Randomized Block Coordinate Descent for Online and Stochastic Optimization
This work addresses optimization efficiency for machine learning practitioners dealing with high-dimensional data and large sample sizes, though it is incremental as it hybridizes existing methods.
The paper tackles the problem of composite minimization for large-scale data by combining online/stochastic gradient descent with randomized coordinate descent, proposing Online Randomized Block Coordinate Descent (ORBCD) that computes partial gradients per iteration. It shows ORBCD achieves iteration complexity comparable to OGD/SGD and converges geometrically for strongly convex functions, matching rates of variance-reduced SGD and RBCD.

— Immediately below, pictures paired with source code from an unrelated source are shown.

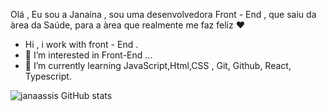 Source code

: Olá , Eu sou a Janaína , sou uma desenvolvedora Front - End , que saiu da àrea da Saúde, para a àrea que realmente me faz feliz :heart: 
- Hi , i work with front - End .
- 👀 I’m interested in Front-End ...
- 🌱 I’m currently learning JavaScript,Html,CSS , Git, Github, React, Typescript.

![
janaassis
 GitHub stats](https://github-readme-stats.vercel.app/api?username=anuraghazra&show_icons=true&theme=radical)


<!---
jana8890/jana8890 is a ✨ special ✨ repository because its `README.md` (this file) appears on your GitHub profile.
You can click the Preview link to take a look at your changes.
--->

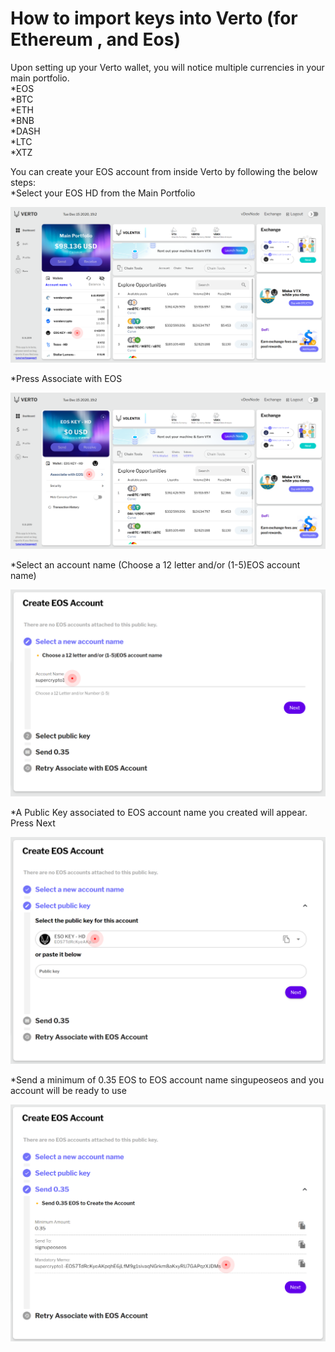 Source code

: # How to import keys into Verto (for Ethereum , and Eos)
Upon setting up your Verto wallet, you will notice multiple currencies in your main portfolio.   
*EOS   
*BTC   
*ETH   
*BNB   
*DASH   
*LTC   
*XTZ   
 
You can create your EOS account from inside Verto by following the below steps:   
*Select your EOS HD from the Main Portfolio    
     
![](https://raw.githubusercontent.com/Volentix/blog/master/faq/assets/associate-eos-account-1.png)   
     
*Press Associate with EOS    
     
![](https://raw.githubusercontent.com/Volentix/blog/master/faq/assets/associate-eos-account-2.png)   
     
*Select an account name (Choose a 12 letter and/or (1-5)EOS account name)    
     
![](https://raw.githubusercontent.com/Volentix/blog/master/faq/assets/associate-eos-account-3.png)   
     
*A Public Key associated to EOS account name you created will appear. Press Next    

![](https://raw.githubusercontent.com/Volentix/blog/master/faq/assets/associate-eos-account-4.png)   
     
*Send a minimum of 0.35 EOS to EOS account name singupeoseos and you account will be ready to use    

![](https://raw.githubusercontent.com/Volentix/blog/master/faq/assets/associate-eos-account-5.png)   
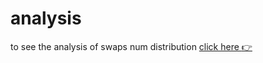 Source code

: # analysis

to see the analysis of swaps num distribution [click here :point_right:](./swaps_num.ipynb) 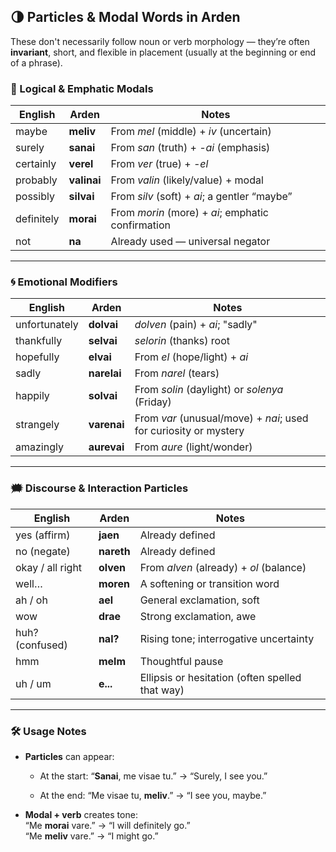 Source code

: 
## **🌗 Particles & Modal Words in Arden**

These don't necessarily follow noun or verb morphology — they’re often **invariant**, short, and flexible in placement (usually at the beginning or end of a phrase).

### **🔸 Logical & Emphatic Modals**

| English | Arden | Notes |
| ----- | ----- | ----- |
| maybe | **meliv** | From *mel* (middle) \+ *iv* (uncertain) |
| surely | **sanai** | From *san* (truth) \+ *\-ai* (emphasis) |
| certainly | **verel** | From *ver* (true) \+ *\-el* |
| probably | **valinai** | From *valin* (likely/value) \+ modal |
| possibly | **silvai** | From *silv* (soft) \+ *ai*; a gentler “maybe” |
| definitely | **morai** | From *morin* (more) \+ *ai*; emphatic confirmation |
| not | **na** | Already used — universal negator |

---

### **🌀 Emotional Modifiers**

| English | Arden | Notes |
| ----- | ----- | ----- |
| unfortunately | **dolvai** | *dolven* (pain) \+ *ai*; "sadly" |
| thankfully | **selvai** | *selorin* (thanks) root |
| hopefully | **elvai** | From *el* (hope/light) \+ *ai* |
| sadly | **narelai** | From *narel* (tears) |
| happily | **solvai** | From *solin* (daylight) or *solenya* (Friday) |
| strangely | **varenai** | From *var* (unusual/move) \+ *nai*; used for curiosity or mystery |
| amazingly | **aurevai** | From *aure* (light/wonder) |

---

### **🗯️ Discourse & Interaction Particles**

| English | Arden | Notes |
| ----- | ----- | ----- |
| yes (affirm) | **jaen** | Already defined |
| no (negate) | **nareth** | Already defined |
| okay / all right | **olven** | From *alven* (already) \+ *ol* (balance) |
| well… | **moren** | A softening or transition word |
| ah / oh | **ael** | General exclamation, soft |
| wow | **drae** | Strong exclamation, awe |
| huh? (confused) | **nal?** | Rising tone; interrogative uncertainty |
| hmm | **melm** | Thoughtful pause |
| uh / um | **e...** | Ellipsis or hesitation (often spelled that way) |

---

### **🛠️ Usage Notes**

* **Particles** can appear:

  * At the start: “**Sanai**, me visae tu.” → “Surely, I see you.”

  * At the end: “Me visae tu, **meliv**.” → “I see you, maybe.”

* **Modal \+ verb** creates tone:  
   “Me **morai** vare.” → “I will definitely go.”  
   “Me **meliv** vare.” → “I might go.”

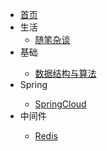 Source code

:<!-- 
    导航栏navbar.md
-->
* [<span class="iconfont icon-shouye-xianxing"></span> 首页](readme.md)
* <span class="iconfont icon-wodeguanzhu"></span> 生活
  * [随笔杂谈](life/readme.md)
* <span class="iconfont icon-code"> 基础
  * [数据结构与算法](blog/数据结构与算法/0.readme.md)
* <span class="iconfont icon-code"> Spring
  * [SpringCloud](blog/SpringCloud/readme.md)
* <span class="iconfont icon-code"> 中间件
  * [Redis](blog/Redis/readme.md) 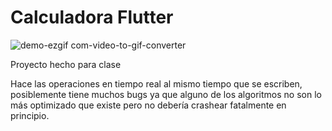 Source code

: # Calculadora Flutter

![demo-ezgif com-video-to-gif-converter](https://github.com/Laesx/calculadora_flutter/assets/51269470/934fe018-9cb7-4bde-a632-f384d150c6e2)

Proyecto hecho para clase

Hace las operaciones en tiempo real al mismo tiempo que se escriben, posiblemente tiene muchos bugs ya que alguno de los algoritmos no son lo más optimizado que existe pero no debería crashear fatalmente en principio.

Two types of low cost-per-iteration gradient descent methods have been extensively studied in parallel. One is online or stochastic gradient descent (OGD/SGD), and the other is randomzied coordinate descent (RBCD). In this paper, we combine the two types of methods together and propose online randomized block coordinate descent (ORBCD). At each iteration, ORBCD only computes the partial gradient of one block coordinate of one mini-batch samples. ORBCD is well suited for the composite minimization problem where one function is the average of the losses of a large number of samples and the other is a simple regularizer defined on high dimensional variables. We show that the iteration complexity of ORBCD has the same order as OGD or SGD. For strongly convex functions, by reducing the variance of stochastic gradients, we show that ORBCD can converge at a geometric rate in expectation, matching the convergence rate of SGD with variance reduction and RBCD.